> **Dataset entries**:
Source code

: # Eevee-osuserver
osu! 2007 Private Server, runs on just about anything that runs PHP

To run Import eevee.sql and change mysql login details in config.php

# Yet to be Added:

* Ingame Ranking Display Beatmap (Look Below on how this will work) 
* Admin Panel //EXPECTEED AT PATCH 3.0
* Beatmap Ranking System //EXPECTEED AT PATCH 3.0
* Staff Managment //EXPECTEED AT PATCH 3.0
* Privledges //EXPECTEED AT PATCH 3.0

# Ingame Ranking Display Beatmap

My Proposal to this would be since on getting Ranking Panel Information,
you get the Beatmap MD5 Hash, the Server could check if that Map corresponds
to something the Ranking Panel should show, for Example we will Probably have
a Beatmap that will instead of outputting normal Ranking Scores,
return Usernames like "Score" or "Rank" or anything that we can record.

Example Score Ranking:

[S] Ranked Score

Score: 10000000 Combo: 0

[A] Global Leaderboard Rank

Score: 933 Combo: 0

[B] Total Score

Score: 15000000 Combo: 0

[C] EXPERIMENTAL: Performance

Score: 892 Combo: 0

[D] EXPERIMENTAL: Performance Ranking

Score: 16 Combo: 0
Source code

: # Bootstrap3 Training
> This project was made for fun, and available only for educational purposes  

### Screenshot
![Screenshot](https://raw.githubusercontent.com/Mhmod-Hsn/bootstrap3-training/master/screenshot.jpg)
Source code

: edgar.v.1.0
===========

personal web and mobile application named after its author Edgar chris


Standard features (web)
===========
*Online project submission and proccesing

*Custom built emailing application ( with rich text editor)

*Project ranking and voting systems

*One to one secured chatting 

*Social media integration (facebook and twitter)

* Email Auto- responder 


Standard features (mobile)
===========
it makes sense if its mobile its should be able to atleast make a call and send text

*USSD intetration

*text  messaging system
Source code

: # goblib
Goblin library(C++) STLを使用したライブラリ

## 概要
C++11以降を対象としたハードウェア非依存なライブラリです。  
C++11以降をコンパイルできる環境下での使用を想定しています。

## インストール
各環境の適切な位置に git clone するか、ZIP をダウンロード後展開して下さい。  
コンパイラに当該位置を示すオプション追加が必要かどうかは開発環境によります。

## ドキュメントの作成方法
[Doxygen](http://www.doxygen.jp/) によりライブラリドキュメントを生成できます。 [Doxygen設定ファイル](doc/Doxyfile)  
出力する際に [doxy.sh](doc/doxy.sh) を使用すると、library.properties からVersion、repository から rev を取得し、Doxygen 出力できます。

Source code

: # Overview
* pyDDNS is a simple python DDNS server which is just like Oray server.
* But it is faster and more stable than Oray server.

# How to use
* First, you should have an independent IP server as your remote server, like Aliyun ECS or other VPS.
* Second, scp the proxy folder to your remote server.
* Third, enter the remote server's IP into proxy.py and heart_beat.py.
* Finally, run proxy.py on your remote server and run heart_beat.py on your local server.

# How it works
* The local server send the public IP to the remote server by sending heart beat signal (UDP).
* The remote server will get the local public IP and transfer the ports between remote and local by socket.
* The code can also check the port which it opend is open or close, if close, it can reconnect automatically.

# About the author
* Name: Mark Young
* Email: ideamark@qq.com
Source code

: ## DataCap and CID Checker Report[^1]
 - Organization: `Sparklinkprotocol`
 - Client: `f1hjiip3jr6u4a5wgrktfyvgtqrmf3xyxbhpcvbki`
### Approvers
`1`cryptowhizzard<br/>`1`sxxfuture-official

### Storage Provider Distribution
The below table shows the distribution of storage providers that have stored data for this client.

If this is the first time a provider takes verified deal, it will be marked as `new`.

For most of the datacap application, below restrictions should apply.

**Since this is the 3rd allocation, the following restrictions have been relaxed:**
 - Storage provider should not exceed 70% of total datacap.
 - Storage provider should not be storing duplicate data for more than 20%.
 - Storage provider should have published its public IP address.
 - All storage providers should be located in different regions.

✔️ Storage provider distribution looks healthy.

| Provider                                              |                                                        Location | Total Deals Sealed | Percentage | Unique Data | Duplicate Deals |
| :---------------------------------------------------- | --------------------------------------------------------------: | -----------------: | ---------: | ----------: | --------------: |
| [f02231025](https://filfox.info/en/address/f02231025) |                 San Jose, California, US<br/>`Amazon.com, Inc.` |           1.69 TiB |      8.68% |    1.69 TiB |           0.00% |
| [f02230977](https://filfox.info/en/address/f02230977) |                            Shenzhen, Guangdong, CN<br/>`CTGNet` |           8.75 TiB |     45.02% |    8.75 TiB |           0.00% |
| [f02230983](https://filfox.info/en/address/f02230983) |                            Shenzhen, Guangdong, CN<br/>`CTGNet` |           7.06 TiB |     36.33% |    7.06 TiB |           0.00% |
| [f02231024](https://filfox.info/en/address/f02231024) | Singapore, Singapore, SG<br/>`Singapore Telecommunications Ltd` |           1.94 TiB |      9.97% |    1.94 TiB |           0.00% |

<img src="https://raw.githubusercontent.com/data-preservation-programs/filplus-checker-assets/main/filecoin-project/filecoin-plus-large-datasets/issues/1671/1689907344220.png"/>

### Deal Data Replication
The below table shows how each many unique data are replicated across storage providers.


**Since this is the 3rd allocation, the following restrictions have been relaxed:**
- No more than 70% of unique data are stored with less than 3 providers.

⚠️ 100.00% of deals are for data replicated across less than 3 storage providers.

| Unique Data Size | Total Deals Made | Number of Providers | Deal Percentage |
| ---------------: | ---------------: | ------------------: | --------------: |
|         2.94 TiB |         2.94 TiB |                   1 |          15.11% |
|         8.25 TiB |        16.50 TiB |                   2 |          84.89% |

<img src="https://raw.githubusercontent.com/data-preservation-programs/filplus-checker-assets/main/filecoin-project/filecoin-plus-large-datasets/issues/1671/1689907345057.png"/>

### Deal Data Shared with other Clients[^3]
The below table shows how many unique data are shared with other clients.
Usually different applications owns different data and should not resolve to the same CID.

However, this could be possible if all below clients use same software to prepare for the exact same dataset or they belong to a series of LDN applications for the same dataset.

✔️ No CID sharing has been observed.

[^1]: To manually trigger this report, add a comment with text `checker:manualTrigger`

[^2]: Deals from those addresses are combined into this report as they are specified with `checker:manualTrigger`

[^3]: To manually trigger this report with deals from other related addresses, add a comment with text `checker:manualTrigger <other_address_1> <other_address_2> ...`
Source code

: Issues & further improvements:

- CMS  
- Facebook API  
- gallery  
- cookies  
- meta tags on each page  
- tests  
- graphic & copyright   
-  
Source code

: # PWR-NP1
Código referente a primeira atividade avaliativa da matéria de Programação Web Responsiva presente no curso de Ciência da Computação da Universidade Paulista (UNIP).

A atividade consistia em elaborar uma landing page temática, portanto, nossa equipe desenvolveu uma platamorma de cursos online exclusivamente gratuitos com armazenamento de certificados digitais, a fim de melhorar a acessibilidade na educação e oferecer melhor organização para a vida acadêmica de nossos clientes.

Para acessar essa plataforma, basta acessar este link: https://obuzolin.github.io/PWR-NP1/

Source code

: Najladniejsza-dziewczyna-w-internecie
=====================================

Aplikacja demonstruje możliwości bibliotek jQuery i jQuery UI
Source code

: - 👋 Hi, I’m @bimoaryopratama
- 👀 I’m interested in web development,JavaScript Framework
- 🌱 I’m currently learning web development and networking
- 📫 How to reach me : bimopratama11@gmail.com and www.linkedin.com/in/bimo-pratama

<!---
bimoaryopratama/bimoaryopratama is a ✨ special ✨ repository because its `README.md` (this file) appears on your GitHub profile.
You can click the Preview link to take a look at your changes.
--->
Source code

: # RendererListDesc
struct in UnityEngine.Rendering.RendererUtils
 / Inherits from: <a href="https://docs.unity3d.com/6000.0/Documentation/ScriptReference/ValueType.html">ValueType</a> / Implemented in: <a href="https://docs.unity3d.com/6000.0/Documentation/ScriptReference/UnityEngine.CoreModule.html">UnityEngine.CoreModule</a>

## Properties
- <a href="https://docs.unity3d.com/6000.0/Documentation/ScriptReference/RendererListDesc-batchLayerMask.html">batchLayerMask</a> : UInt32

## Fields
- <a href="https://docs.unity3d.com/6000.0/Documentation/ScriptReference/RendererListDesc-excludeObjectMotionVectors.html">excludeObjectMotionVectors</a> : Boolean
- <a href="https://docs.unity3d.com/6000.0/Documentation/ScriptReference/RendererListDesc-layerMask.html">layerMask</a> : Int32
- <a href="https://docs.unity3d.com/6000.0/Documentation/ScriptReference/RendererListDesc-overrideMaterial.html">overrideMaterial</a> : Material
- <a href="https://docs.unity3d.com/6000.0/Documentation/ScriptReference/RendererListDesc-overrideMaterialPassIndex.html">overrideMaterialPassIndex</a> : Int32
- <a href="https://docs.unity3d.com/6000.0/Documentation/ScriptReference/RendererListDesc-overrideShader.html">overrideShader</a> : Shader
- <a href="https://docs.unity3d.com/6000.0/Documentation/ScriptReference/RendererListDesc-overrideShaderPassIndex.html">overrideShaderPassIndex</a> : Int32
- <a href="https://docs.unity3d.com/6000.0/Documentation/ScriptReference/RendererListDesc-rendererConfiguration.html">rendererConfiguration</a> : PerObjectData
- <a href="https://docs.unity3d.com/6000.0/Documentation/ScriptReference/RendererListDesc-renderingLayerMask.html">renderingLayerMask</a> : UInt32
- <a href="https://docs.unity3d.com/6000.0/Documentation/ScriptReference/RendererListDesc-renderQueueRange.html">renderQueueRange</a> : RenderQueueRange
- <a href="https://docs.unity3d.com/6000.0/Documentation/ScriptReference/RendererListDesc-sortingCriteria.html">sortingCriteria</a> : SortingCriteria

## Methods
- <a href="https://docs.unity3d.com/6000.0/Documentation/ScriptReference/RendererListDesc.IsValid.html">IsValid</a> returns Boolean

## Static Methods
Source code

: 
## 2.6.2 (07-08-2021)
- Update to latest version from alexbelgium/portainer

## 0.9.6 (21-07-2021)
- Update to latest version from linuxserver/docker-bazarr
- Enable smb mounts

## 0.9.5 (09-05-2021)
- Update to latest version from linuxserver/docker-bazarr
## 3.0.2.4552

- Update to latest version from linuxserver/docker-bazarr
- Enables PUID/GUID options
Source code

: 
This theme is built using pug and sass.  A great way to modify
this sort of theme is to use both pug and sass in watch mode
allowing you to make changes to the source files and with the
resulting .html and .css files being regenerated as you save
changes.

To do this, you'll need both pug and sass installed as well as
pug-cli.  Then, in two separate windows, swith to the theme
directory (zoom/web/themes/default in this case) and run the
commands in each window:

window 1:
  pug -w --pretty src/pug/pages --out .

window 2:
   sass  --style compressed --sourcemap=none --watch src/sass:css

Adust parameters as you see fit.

> **WHAT THIS TASK INVOLVES**: Identify each line in the records above that contains the word "proxy", and copy it out in full.

> **FINISHED EXERCISE**:
* Second, scp the proxy folder to your remote server.
* Third, enter the remote server's IP into proxy.py and heart_beat.py.
* Finally, run proxy.py on your remote server and run heart_beat.py on your local server.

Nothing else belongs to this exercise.